NAND Channels, Interface Speed
8 ch,
3600 MT/s
8 ch,
1600 MT/s
4 ch,
3600 MT/s
4 ch,
1600 MT/s

Sequential Read
14.5 GB/s
7.5 GB/s
7.4 GB/s
5.1 GB/s

Sequential Write
14 GB/s
7 GB/s
6.7 GB/s
4.8 GB/s

4KB Random Read IOPS
2500k
1300k
1200k
900k

4KB Random Write IOPS
2500k
1200k
1200k
900k

Under the hood, the front-end of the SM2508 SSD controller is based around four Arm Cortex-R8 cores, which will make it a notably powerful controller (Phison’s E26, for reference, is two Arm Cortex R5 cores with an accelerator). This controller is meant to be used with DRAM, as well, and will support both DDR4 and LPDDR4.
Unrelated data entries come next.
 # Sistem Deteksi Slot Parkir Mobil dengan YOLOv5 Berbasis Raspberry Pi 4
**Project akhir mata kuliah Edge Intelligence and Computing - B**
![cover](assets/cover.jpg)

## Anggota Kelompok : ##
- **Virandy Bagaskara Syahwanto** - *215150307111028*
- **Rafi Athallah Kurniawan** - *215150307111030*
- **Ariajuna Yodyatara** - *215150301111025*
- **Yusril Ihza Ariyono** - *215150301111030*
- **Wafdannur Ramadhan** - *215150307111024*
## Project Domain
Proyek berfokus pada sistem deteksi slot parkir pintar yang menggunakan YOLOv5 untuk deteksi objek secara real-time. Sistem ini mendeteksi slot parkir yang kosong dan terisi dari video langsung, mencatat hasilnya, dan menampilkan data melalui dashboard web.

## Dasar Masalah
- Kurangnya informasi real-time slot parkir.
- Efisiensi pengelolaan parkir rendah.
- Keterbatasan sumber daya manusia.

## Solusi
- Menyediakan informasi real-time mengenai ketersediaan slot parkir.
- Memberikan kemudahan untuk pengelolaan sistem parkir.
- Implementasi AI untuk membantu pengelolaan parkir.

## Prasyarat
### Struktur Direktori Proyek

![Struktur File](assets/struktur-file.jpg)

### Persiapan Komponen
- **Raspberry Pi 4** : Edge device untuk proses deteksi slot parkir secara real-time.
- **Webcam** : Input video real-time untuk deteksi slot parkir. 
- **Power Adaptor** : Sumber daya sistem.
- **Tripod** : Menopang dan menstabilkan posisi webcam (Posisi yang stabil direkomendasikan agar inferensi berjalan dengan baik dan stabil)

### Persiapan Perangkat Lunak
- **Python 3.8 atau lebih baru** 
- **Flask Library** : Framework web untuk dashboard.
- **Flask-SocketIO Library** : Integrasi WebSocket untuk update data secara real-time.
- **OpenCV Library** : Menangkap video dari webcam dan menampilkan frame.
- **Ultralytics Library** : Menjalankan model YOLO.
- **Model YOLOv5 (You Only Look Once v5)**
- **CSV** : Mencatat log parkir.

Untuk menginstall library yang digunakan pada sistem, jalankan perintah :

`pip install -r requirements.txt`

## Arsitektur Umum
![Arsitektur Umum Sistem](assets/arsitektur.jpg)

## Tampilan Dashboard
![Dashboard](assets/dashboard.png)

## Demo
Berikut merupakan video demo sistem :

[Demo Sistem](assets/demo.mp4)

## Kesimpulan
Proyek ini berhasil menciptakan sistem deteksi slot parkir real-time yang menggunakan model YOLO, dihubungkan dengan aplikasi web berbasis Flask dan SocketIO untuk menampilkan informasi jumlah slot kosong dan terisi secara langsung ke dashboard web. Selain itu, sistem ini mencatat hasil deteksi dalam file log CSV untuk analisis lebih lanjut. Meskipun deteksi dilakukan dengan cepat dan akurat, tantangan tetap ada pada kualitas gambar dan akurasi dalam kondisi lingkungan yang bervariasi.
The back-end of the chip offers eight NAND channels with 32 CE targets, supporting interface speeds up to 3600 MT/s. Altogether, SMI says that the controller can hit sequential read speeds of up to 14.5GB/sec and write speeds of up to 14 GB/s, while 4K random read and write performance will reach up to 2.5 million IOPS. And SMI’s demo drive at Computex did even better than that, achieving a 14.9GB/sec read speed under CrystalDiskMark.

Silicon Motion and its partners are currently finalizing the firmware for the SM2508 and qualifying it with various manufacturers’ TLC NAND. The chip also supports QLC NAND, though we’d be surprised to see anyone pair such a powerful controller with slower NAND so soon.

At Computex, Silicon Motion itself demonstrated an SM2508 drive in action at its booth. Various drive manufacturers also had SM2508-based drives on the floor as well, though only as static samples.